Она была уже не более чем в ста метрах от острова. И тут прицельный выстрел начисто срезал рукоятку весла первого гребца. Он тут же схватил другое и принялся грести еще быстрее.
Несмотря на то что он повернулся лишь на секунду, можно было разглядеть, что это белый человек. Позади него греб негр с непокрытой головой.
Все поплыло перед глазами мадам Робен. Ей показалось, что небеса, раскаленные до предела, раскололись и рухнули под своей тяжестью.

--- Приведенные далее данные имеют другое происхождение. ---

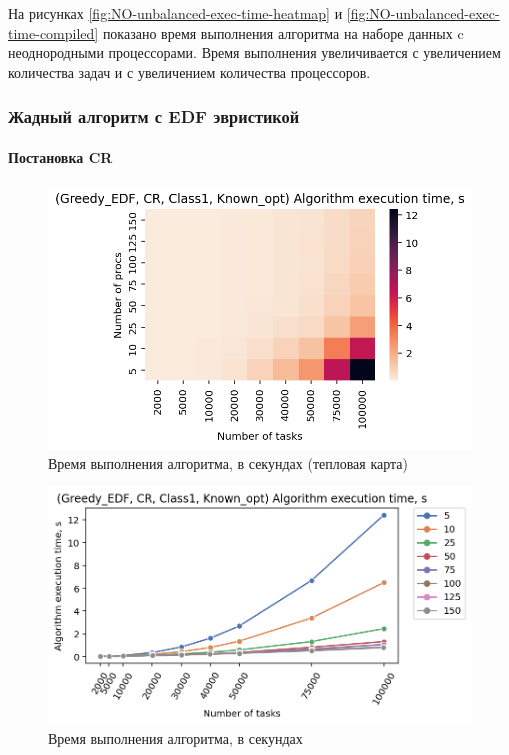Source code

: На рисунках \ref{fig:NO-unbalanced-exec-time-heatmap} и \ref{fig:NO-unbalanced-exec-time-compiled} показано время выполнения алгоритма на наборе данных c неоднородными процессорами. Время выполнения увеличивается с увеличением количества задач и с увеличением количества процессоров.

\subsubsection{Жадный алгоритм с EDF эвристикой}

\paragraph{Постановка CR}

\begin{figure}[!htbp]
    \centering
    \includegraphics[width=\textwidth]{imgs/ideal_1/CR_EDF/et_heatmap.png}
    \caption{Время выполнения алгоритма, в секундах (тепловая карта)}
    \label{fig:CR-EDF-exec-time-heatmap}
\end{figure}

\begin{figure}[!htbp]
    \centering
    \includegraphics[width=\textwidth]{imgs/ideal_1/CR_EDF/tr_graph.png}
    \caption{Время выполнения алгоритма, в секундах}
    \label{fig:CR-EDF-exec-time-compiled}
\end{figure}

Шатаясь, она сделала несколько шагов по направлению к лодке, ее глаза блуждали, рот приоткрылся, пальцы мучительно сжались… Страшный, сдавленный, безумный крик вырвался из ее груди:
– Это он!.. Это в него стреляют!..
И она как подкошенная рухнула на песок.
Пейзажи тропического пояса. – Возвращение «Надежды». – Безрезультатные выстрелы. – Ловкий маневр. – Вместе! – Через пороги. – Водопад Эрмина. – Искусство гребцов Марони. – Папа, я хочу есть!.. – Молочное дерево. – Смятение уроженца Сент-Уэна. – Растительный желток. – Мертвецки пьяные рыбы. – Робиния нику, или опьяняющее дерево. – Чудесная рыбалка. – Электрический угорь. – Робинзоны становятся буканьерами. – Кому они обязаны счастьем? – Приключения тигра, съевшего острый перец. – У повелителя джунглей разыгрались колики.
Буквально погребенные под непроницаемой толщей зелени, изгнанник и старый негр долго томились в ожидании освобождения.
Мысль о погребении, навевающая образ шахтеров, навеки исчезнувших в сумрачных галереях угольных шахт, может поначалу показаться абсурдной, особенно когда речь идет о пребывании в лесу. Но ни в подобном сравнении, ни в самом слове нет ни малейшего преувеличения.
Все потому, что самые чрезмерные досужие гиперболы, самые смелые метафоры, самые энергичные эпитеты едва ли способны выразить гнетущее впечатление беспредельного одиночества и полной изоляции, которое возникает в некоторых закоулках этой глуши.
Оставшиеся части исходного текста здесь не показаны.